Report each line of the listing below that holds "setnames".

··· Data provided

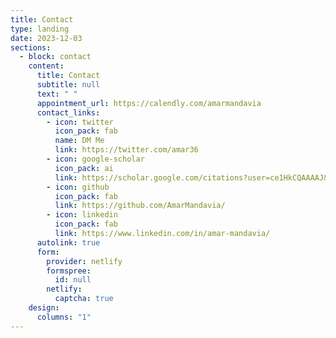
 ```yaml
---
title: Contact
type: landing
date: 2023-12-03
sections:
  - block: contact
    content:
      title: Contact
      subtitle: null
      text: " "
      appointment_url: https://calendly.com/amarmandavia
      contact_links:
        - icon: twitter
          icon_pack: fab
          name: DM Me
          link: https://twitter.com/amar36
        - icon: google-scholar
          icon_pack: ai
          link: https://scholar.google.com/citations?user=ce1HkCQAAAAJ&hl=en
        - icon: github
          icon_pack: fab
          link: https://github.com/AmarMandavia/
        - icon: linkedin
          icon_pack: fab
          link: https://www.linkedin.com/in/amar-mandavia/
      autolink: true
      form:
        provider: netlify
        formspree:
          id: null
        netlify:
          captcha: true
    design:
      columns: "1"
---
```

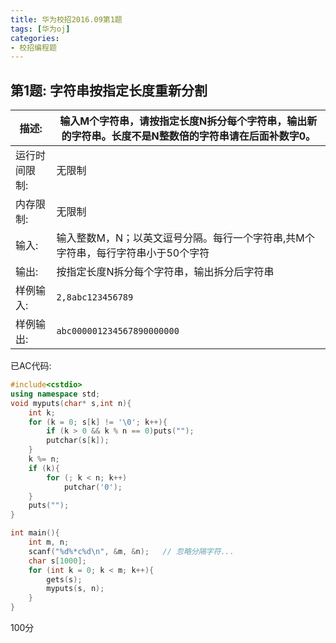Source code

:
 ```yaml
---
title: 华为校招2016.09第1题
tags: [华为oj]
categories: 
- 校招编程题
---
```




## 第1题: 字符串按指定长度重新分割



| 描述:     | 输入M个字符串，请按指定长度N拆分每个字符串，输出新的字符串。长度不是N整数倍的字符串请在后面补数字0。 |
| ------- | ---------------------------------------- |
| 运行时间限制: | 无限制                                      |
| 内存限制:   | 无限制                                      |
| 输入:     | 输入整数M，N；以英文逗号分隔。每行一个字符串,共M个字符串，每行字符串小于50个字符 |
| 输出:     | 按指定长度N拆分每个字符串，输出拆分后字符串                   |
| 样例输入:   | `2,8abc123456789`                        |
| 样例输出:   | `abc000001234567890000000`               |






已AC代码:

```cpp
#include<cstdio>
using namespace std;
void myputs(char* s,int n){
	int k;
	for (k = 0; s[k] != '\0'; k++){
		if (k > 0 && k % n == 0)puts("");
		putchar(s[k]);
	}
	k %= n;
	if (k){
		for (; k < n; k++)
			putchar('0');
	}
	puts("");
}

int main(){
	int m, n;
	scanf("%d%*c%d\n", &m, &n);   // 忽略分隔字符...
	char s[1000];
	for (int k = 0; k < m; k++){
		gets(s);
		myputs(s, n);
	}
}
```



100分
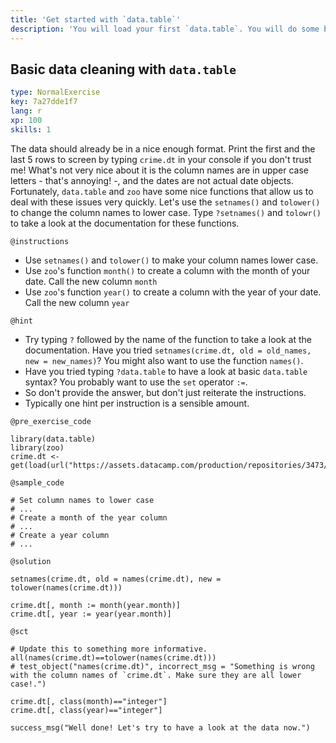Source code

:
 ```yaml
---
title: 'Get started with `data.table`'
description: 'You will load your first `data.table`. You will do some basic data cleaning, like changing column names, and formatting date columns.'
---
```


## Basic data cleaning with `data.table`

```yaml
type: NormalExercise
key: 7a27dde1f7
lang: r
xp: 100
skills: 1
```

The data should already be in a nice enough format. Print the first and the last 5 rows to screen by typing `crime.dt` in your console if you don't trust me! What's not very nice about it is the column names are in upper case letters - that's annoying! -, and the dates are not actual date objects. Fortunately, `data.table` and `zoo` have some nice functions that allow us to deal with these issues very quickly. Let's use the `setnames()` and `tolower()` to change the column names to lower case. Type `?setnames()` and `tolowr()` to take a look at the documentation for these functions.

`@instructions`
- Use `setnames()` and `tolower()` to make your column names lower case.
- Use `zoo`'s function `month()` to create a column with the month of your date. Call the new column `month`
- Use `zoo`'s function `year()` to create a column with the year of your date. Call the new column `year`

`@hint`
- Try typing `?` followed by the name of the function to take a look at the documentation. Have you tried `setnames(crime.dt, old = old_names, new = new_names)`? You might also want to use the function `names()`.
- Have you tried typing `?data.table` to have a look at basic `data.table` syntax? You probably want to use the `set` operator `:=`.
- So don't provide the answer, but don't just reiterate the instructions.
- Typically one hint per instruction is a sensible amount.

`@pre_exercise_code`
```{r}
library(data.table)
library(zoo)
crime.dt <- get(load(url("https://assets.datacamp.com/production/repositories/3473/datasets/fb814fc6f7bf21aade47c3352ebaadfbc5d80985/crime_dt_wide.rda")))
```

`@sample_code`
```{r}
# Set column names to lower case
# ...
# Create a month of the year column
# ...
# Create a year column
# ...
```

`@solution`
```{r}
setnames(crime.dt, old = names(crime.dt), new = tolower(names(crime.dt)))

crime.dt[, month := month(year.month)]
crime.dt[, year := year(year.month)]
```

`@sct`
```{r}
# Update this to something more informative.
all(names(crime.dt)==tolower(names(crime.dt)))
# test_object("names(crime.dt)", incorrect_msg = "Something is wrong with the column names of `crime.dt`. Make sure they are all lower case!.")
       
crime.dt[, class(month)=="integer"]
crime.dt[, class(year)=="integer"]

success_msg("Well done! Let's try to have a look at the data now.")
```
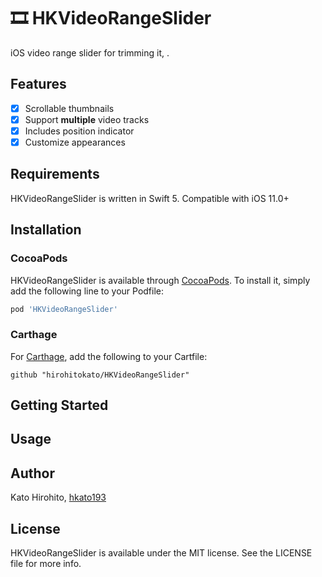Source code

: # 🎞 HKVideoRangeSlider

iOS video range slider for trimming it, .

## Features

- [x] Scrollable thumbnails
- [x] Support **multiple** video tracks
- [x] Includes position indicator
- [x] Customize appearances

## Requirements

HKVideoRangeSlider is written in Swift 5. Compatible with iOS 11.0+

## Installation

### CocoaPods

HKVideoRangeSlider is available through [CocoaPods](https://cocoapods.org/). To install it, simply add the following line to your Podfile:

```rb
pod 'HKVideoRangeSlider'
```

### Carthage

For [Carthage](https://github.com/Carthage/Carthage), add the following to your Cartfile: 

```
github "hirohitokato/HKVideoRangeSlider"
```

## Getting Started

## Usage

## Author

Kato Hirohito, [hkato193](https://twitter.com/hkato193)

## License

HKVideoRangeSlider is available under the MIT license. See the LICENSE file for more info.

······

* [Your solution]
The data should already be in a nice enough format. Print the first and the last 5 rows to screen by typing `crime.dt` in your console if you don't trust me! What's not very nice about it is the column names are in upper case letters - that's annoying! -, and the dates are not actual date objects. Fortunately, `data.table` and `zoo` have some nice functions that allow us to deal with these issues very quickly. Let's use the `setnames()` and `tolower()` to change the column names to lower case. Type `?setnames()` and `tolowr()` to take a look at the documentation for these functions.
- Use `setnames()` and `tolower()` to make your column names lower case.
- Try typing `?` followed by the name of the function to take a look at the documentation. Have you tried `setnames(crime.dt, old = old_names, new = new_names)`? You might also want to use the function `names()`.
setnames(crime.dt, old = names(crime.dt), new = tolower(names(crime.dt)))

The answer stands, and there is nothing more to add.